Barium passes through the bowel and leaves your body through bowel movements. Sometimes the Barium can cause constipation, see your GP if your bowel motions don’t return to normal in a couple of days.

Major risks:

If you have existing problems like constipation then you may find it more difficult to pass the barium and it could make your constipation worse.

It is rare for a Barium test to cause any other problems or side effects. Please feel free to ask any questions at your appointment.

What should I do if I am or may be pregnant?

For all x-rays you should let the radiographer know if you are pregnant or if there is a chance that you might be pregnant. X-rays aren’t usually recommended for pregnant women unless it is an emergency.
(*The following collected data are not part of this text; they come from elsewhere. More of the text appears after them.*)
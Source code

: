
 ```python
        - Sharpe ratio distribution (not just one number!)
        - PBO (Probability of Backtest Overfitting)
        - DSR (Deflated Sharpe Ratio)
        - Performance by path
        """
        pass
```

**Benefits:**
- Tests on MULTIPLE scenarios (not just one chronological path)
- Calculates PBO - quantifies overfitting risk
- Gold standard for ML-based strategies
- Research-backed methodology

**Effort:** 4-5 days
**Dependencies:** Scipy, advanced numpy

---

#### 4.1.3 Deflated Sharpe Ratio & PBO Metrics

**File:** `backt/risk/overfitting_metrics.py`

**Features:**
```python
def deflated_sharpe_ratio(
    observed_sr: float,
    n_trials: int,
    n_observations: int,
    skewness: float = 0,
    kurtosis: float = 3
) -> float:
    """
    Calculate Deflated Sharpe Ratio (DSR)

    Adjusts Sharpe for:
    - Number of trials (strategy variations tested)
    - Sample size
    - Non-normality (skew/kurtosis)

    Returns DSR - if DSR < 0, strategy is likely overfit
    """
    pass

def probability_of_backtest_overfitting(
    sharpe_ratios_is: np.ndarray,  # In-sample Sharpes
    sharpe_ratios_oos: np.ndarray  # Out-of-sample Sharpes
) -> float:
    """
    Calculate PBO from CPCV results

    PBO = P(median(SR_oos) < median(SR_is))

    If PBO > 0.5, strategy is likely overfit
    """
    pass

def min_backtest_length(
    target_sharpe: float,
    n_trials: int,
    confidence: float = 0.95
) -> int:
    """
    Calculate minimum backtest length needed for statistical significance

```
You may be asked information regarding your menstrual cycle and be offered a pregnancy test if there is a possibility that you are pregnant.

How soon will I be back to normal?

You will be allowed to go home straight after the test and resume normal eating and drinking straight away.

You can drive on the same day as the procedure.

If you have any concerns do not hesitate to contact your GP or the radiology nurse on the number below.

What happens if I decide not to have the procedure?

You will be referred back to the doctor who referred you for the Barium Follow Through to discuss this further.

What if I have any special requirements?

If you have any special needs or requirements please contact the x-ray staff on the number below.

Where can I get more information?

Radiology nurses can be contacted on:

0191 445 3260. Monday to Friday 9am to 5pm

NHS 111

Data Protection

Any personal information is kept confidential.  There may be occasions where your information needs to be shared with other care professionals to ensure you receive the best care possible.

In order to assist us to improve the services available, your information may be used for clinical audit, research, teaching and anonymised for National NHS Reviews and Statistics.  

Further information is available via Gateshead Health NHS Foundation Trust website or by contacting the Data Protection Officer by telephone on 0191 445 8418 or by email at [email protected].

This leaflet can be made available in other languages and formats upon request.